(Beginning of Data for this task)
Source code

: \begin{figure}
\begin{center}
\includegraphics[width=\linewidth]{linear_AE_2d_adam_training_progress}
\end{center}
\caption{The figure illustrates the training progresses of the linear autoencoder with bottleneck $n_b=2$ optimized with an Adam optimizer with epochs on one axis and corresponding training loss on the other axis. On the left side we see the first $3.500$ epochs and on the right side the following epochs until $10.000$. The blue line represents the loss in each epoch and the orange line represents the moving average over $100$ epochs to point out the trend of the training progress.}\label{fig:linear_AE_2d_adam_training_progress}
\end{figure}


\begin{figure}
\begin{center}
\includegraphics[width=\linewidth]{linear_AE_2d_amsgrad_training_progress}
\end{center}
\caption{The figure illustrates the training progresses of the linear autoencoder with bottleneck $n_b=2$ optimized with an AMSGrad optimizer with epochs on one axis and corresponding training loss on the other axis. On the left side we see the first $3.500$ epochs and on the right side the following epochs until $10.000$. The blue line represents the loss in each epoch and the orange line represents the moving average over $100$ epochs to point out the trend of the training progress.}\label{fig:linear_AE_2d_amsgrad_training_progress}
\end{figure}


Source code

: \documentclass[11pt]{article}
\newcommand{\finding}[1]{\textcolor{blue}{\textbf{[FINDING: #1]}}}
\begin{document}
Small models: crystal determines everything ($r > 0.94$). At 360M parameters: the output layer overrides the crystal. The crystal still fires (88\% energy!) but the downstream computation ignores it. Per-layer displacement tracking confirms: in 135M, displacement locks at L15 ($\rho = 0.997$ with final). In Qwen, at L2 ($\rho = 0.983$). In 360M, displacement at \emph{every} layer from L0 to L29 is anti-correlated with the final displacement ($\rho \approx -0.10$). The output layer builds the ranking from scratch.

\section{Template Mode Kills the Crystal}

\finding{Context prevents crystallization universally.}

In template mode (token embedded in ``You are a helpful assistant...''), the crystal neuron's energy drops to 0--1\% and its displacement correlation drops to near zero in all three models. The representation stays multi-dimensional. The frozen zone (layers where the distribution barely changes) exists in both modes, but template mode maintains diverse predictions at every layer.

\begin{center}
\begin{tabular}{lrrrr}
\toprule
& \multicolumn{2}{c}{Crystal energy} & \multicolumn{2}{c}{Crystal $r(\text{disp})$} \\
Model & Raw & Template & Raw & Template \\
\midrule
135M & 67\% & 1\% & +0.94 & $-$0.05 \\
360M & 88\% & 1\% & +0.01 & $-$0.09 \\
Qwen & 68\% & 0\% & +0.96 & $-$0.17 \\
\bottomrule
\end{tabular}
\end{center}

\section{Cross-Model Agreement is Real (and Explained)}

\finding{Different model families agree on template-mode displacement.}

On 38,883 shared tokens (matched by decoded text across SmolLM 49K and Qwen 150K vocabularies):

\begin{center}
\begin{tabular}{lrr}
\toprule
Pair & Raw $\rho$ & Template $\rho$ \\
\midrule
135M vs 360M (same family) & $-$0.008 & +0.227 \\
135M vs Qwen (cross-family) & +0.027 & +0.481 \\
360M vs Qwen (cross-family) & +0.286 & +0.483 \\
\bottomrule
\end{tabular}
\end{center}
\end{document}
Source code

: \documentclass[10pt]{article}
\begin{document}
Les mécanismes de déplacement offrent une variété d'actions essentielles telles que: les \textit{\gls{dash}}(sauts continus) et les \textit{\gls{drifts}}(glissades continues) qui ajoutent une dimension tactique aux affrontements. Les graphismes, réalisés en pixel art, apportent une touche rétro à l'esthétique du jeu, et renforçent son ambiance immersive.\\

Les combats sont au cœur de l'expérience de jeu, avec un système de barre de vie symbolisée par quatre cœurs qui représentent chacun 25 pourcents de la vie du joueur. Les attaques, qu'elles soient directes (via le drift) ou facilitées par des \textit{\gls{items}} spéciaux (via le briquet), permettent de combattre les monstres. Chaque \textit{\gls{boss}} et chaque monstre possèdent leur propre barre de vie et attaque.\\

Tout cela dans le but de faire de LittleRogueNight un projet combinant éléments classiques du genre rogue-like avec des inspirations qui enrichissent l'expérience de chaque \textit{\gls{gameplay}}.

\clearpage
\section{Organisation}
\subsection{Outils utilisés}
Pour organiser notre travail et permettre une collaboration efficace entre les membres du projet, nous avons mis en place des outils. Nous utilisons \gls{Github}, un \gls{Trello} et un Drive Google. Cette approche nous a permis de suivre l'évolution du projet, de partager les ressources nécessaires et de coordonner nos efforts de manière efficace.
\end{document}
(End of Data for this task)
Only lines with the word "includegraphics" are needed. Copy them from the preceding records.

\includegraphics[width=\linewidth]{linear_AE_2d_adam_training_progress}
\includegraphics[width=\linewidth]{linear_AE_2d_amsgrad_training_progress}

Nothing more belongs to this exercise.